O trabalho será publicado amanhã pela revista britânica Nature. A publicação mostra dados que permitem uma aproximação maior do objetivo de descubrir a função de todos os genes humanos. Nessa ótica, se situa a análise comparativa sistemática do cromossomo 21 - que contém 30 genes relacionados a doenças genéticas, entre elas a síndrome de Down - a qual se dedicam cientistas europeus e norte-americanos.

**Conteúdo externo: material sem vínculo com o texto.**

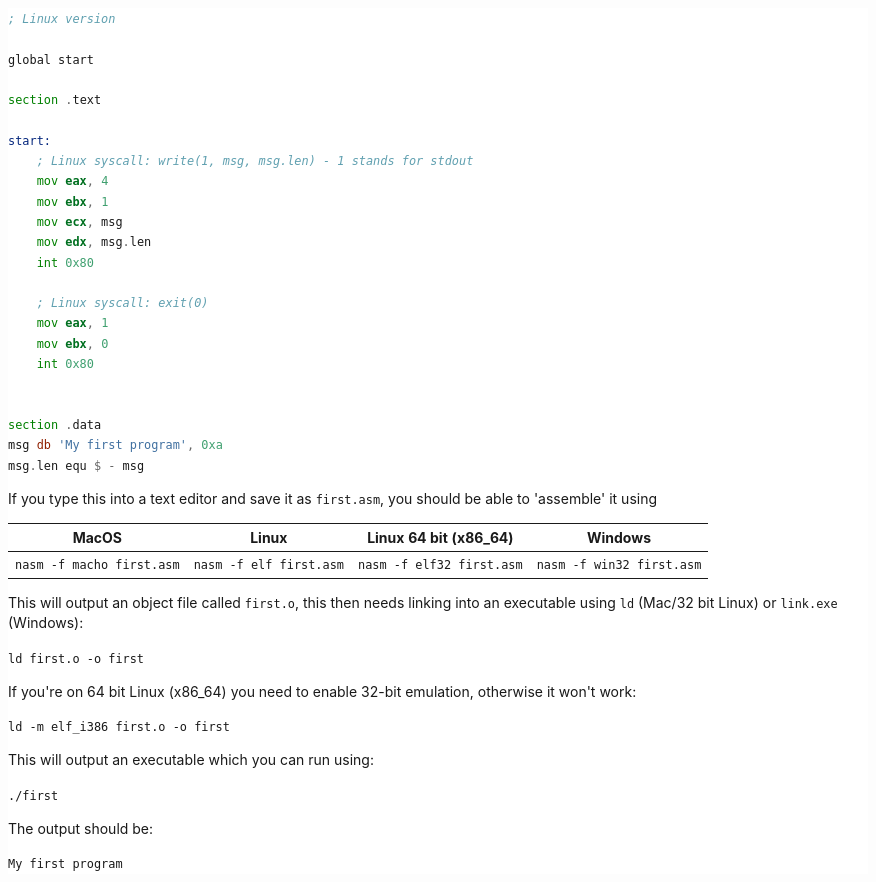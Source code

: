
 ```asm
; Linux version

global start

section .text

start:
    ; Linux syscall: write(1, msg, msg.len) - 1 stands for stdout
    mov eax, 4
    mov ebx, 1
    mov ecx, msg
    mov edx, msg.len
    int 0x80

    ; Linux syscall: exit(0)
    mov eax, 1
    mov ebx, 0
    int 0x80


section .data
msg db 'My first program', 0xa
msg.len equ $ - msg
```

If you type this into a text editor and save it as `first.asm`, you should be able to 'assemble' it using

| MacOS                     | Linux                   | Linux 64 bit (x86\_64)    | Windows                   |
| ------------------------- | ----------------------- | ------------------------- | ------------------------- |
| `nasm -f macho first.asm` | `nasm -f elf first.asm` | `nasm -f elf32 first.asm` | `nasm -f win32 first.asm` |

This will output an object file called `first.o`, this then needs linking into an executable using `ld` (Mac/32 bit Linux) or `link.exe` (Windows):

```
ld first.o -o first
```

If you're on 64 bit Linux (x86\_64) you need to enable 32-bit emulation, otherwise it won't work:

```
ld -m elf_i386 first.o -o first
```

This will output an executable which you can run using:

```
./first
```

The output should be:

```
My first program
```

A equipe européia, dirigida por Alexandre Reymond, da Universidade de Genebra, criou uma espécie de atlas que indica em que partes do corpo (tecidos ou órgãos) e em que fase do seu desenvolvimento entram em ação os genes desse cromossomo. Os cientistas conseguiram detectar a expressão surpreendente de 85% dos genes do cromossomo 21 no cérebro do camundongo adulto, mas de apenas 21% no músculo. A versão completa do genoma do camundongo está à disposição da comunidade científica gratuitamente, através da Internet, ao contrário dos dados resultantes das pesquisas da empresa norte-americana Celera, cujo acesso é pago.
O camundongo e o homem têm um antepassado comum, contemporâneo dos dinossauros, uma criatura do tamanho de uma rata, de acordo com a Nature. A partir de então, cada espécie evoluiu de um jeito. "Compartilhamos 99% dos genes com os camundongo, temos inclusive os genes para ter um rabo, como eles", comentou a médica Jane Rogers, do Wellcome Trust Sanger Institute (WTSI, Cambridge, GB), integrante do consórcio público.
Os ratos são essenciais para a pesquisa biológica em laboratório e para o estudo de doenças e elaboração de tratamentos. O consórcio concentrou esforços no camundongo para usá-lo como elemento de referência. O genoma da espécie é 14% menor que o do homem (2,5 bilhões de letras contra 2,9 bilhões). "Chimpanzé, cão, abelha, vaca e galo serão as próximas espécies pesquisadas", informou o norte-americano Marc Boguski.